Day of the dead 2011

7 November 2011

Last week’s celebration of the Day of the Dead (aka All Souls’ Day, 2 November) was a little more thoughtful for me than it is in some years. Partly this was because John McCarthy had just died, and partly because this year seems to have taken an unusually high toll in people whose work I have had occasion to value.

News of McCarthy’s death came through when I was on the phone with John Cowan and my brother Roger Sperberg. We paused for a few moments, and then we spent half an hour thinking about technical topics, which seemed like a good way to mark the occasion. (For example: if the original plan was for Lisp programs to be written not in S-expressions but in an Algol-like syntax called M-expressions, is that a sign that McCarthy was less far-sighted than he might have been? How could he not have seen the importance of the idea that Lisp data and Lisp programs should use the same primitive data structures? Perhaps he had feet of clay, so to speak? Or on the contrary should we infer, from the fact that the plan for M-expressions was abandoned and that Lisp became what it became, that McCarthy was astute enough to recognize great ideas when he saw them, and nimble enough to change his plans to capture them? On the whole, I guess I lean toward the latter view.)

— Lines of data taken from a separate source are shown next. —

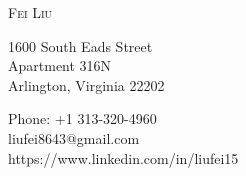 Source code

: 
\begin{center}

%

\textsc{\Large Fei Liu}\\[0.25cm]

%

\begin{minipage}{0.4\textwidth}
\begin{flushleft}%
1600 South Eads Street \\
Apartment 316N \\
Arlington, Virginia 22202 \\
\end{flushleft}
\end{minipage}
\begin{minipage}{0.4\textwidth}
\begin{flushright} %
Phone: +1 313-320-4960 \\
liufei8643@gmail.com \\
https://www.linkedin.com/in/liufei15
\end{flushright}
\end{minipage}



\end{center}
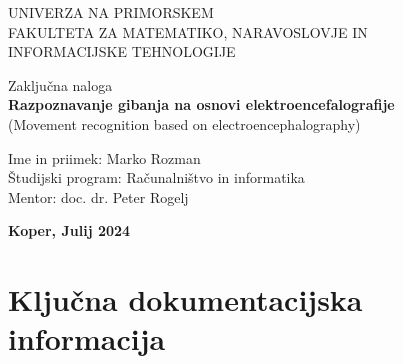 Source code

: \documentclass[12pt,a4paper,titlepage,openany]{report}
\begin{document}
\pagestyle{empty}
\begin{center}
\noindent \large UNIVERZA NA PRIMORSKEM\\
\large FAKULTETA ZA MATEMATIKO, NARAVOSLOVJE IN\\
INFORMACIJSKE TEHNOLOGIJE


\normalsize
\vspace{6cm}
Zaključna naloga\\
\textbf{\large Razpoznavanje gibanja na osnovi elektroencefalografije}\\
\normalsize
(Movement recognition based on electroencephalography)\\
\end{center}

\begin{flushleft}
\vspace{5cm}
\noindent Ime in priimek: Marko Rozman
\\
\noindent Študijski program: Računalništvo in informatika
\\
\noindent Mentor: doc. dr. Peter Rogelj 

\end{flushleft}

\vspace{4cm}
\begin{center}
\large \textbf{Koper, Julij 2024}
\end{center}
\newpage

\pagestyle{fancy}

\section*{Ključna dokumentacijska informacija}
\end{document}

This year, Father Roberto Busa also died. Many people (including me) regard him as the founder of the field of digital humanities, because of his work, beginning in 1948, on a machine-readable text of the work of Thomas Aquinas. The Index Thomisticus was completed in 1978, several IT revolutions later. Busa, too, was astute enough to adjust his plans in mid-project: his initial plans involved clever use of punched cards and sorters, and it was only after the project had been going for some years that it began to use computers instead of unit-record equipment. I met Busa only briefly, once as a young man at my first job in humanities computing, and once years later when I chaired the committee which voted to award him what became the Busa Award for contributions to the application of information technology to humanistic scholarship. But he made a strong impression on me with his sweetness of temper and his intelligence. He made an even stronger impression on me indirectly: Antonio Zampolli worked with Busa as a student. And without Antonio, I think my life would have had a rather different shape.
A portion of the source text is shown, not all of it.